— SOURCE RECORDS —
<<<<
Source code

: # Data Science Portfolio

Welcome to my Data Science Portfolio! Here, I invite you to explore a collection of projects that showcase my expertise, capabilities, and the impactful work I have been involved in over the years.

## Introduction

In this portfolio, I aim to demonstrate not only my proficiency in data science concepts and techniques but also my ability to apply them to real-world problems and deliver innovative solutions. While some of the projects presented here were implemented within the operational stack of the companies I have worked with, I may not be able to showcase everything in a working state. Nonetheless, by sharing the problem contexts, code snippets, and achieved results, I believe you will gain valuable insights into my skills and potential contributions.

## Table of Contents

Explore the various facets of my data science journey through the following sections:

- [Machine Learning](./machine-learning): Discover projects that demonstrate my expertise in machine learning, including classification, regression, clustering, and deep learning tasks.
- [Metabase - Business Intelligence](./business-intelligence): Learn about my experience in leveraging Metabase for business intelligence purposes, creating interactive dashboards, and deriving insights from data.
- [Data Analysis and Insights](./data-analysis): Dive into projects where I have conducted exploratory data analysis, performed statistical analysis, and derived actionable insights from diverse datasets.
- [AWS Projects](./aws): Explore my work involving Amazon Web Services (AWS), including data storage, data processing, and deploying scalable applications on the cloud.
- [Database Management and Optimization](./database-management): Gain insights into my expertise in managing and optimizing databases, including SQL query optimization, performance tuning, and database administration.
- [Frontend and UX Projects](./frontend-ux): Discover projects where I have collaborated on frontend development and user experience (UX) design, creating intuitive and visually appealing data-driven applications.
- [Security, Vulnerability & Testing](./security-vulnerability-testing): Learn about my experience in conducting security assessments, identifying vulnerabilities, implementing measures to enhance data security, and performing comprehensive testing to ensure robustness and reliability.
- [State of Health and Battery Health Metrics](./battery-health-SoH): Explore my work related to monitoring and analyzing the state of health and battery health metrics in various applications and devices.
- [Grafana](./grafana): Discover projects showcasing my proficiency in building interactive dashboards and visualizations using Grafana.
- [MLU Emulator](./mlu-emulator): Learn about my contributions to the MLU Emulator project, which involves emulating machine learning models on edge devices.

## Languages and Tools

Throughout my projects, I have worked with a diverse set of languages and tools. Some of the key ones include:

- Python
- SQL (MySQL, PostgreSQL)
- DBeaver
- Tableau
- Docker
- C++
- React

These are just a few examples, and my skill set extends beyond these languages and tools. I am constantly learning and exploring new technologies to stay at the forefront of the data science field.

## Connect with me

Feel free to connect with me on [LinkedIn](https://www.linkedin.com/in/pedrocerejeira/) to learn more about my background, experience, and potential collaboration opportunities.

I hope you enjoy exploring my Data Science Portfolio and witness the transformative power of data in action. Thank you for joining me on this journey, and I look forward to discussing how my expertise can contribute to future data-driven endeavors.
>>>>
<<<<
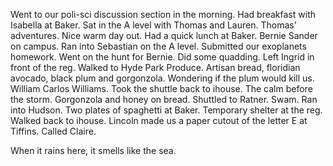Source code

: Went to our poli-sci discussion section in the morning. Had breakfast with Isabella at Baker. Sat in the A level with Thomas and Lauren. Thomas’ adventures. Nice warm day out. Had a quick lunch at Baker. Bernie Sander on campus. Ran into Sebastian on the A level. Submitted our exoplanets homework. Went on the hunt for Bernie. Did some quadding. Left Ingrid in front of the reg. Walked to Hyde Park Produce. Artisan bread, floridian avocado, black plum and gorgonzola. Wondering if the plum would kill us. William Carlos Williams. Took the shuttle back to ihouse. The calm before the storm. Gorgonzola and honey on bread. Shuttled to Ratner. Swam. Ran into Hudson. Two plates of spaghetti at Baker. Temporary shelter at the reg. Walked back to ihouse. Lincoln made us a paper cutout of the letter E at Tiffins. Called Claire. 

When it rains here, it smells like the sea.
>>>>
— WORK INSTRUCTIONS —
Where a line of the listing holds the string "Discover", copy that line.

— ANSWER TO THIS PROBLEM —
- [Machine Learning](./machine-learning): Discover projects that demonstrate my expertise in machine learning, including classification, regression, clustering, and deep learning tasks.
- [Frontend and UX Projects](./frontend-ux): Discover projects where I have collaborated on frontend development and user experience (UX) design, creating intuitive and visually appealing data-driven applications.
- [Grafana](./grafana): Discover projects showcasing my proficiency in building interactive dashboards and visualizations using Grafana.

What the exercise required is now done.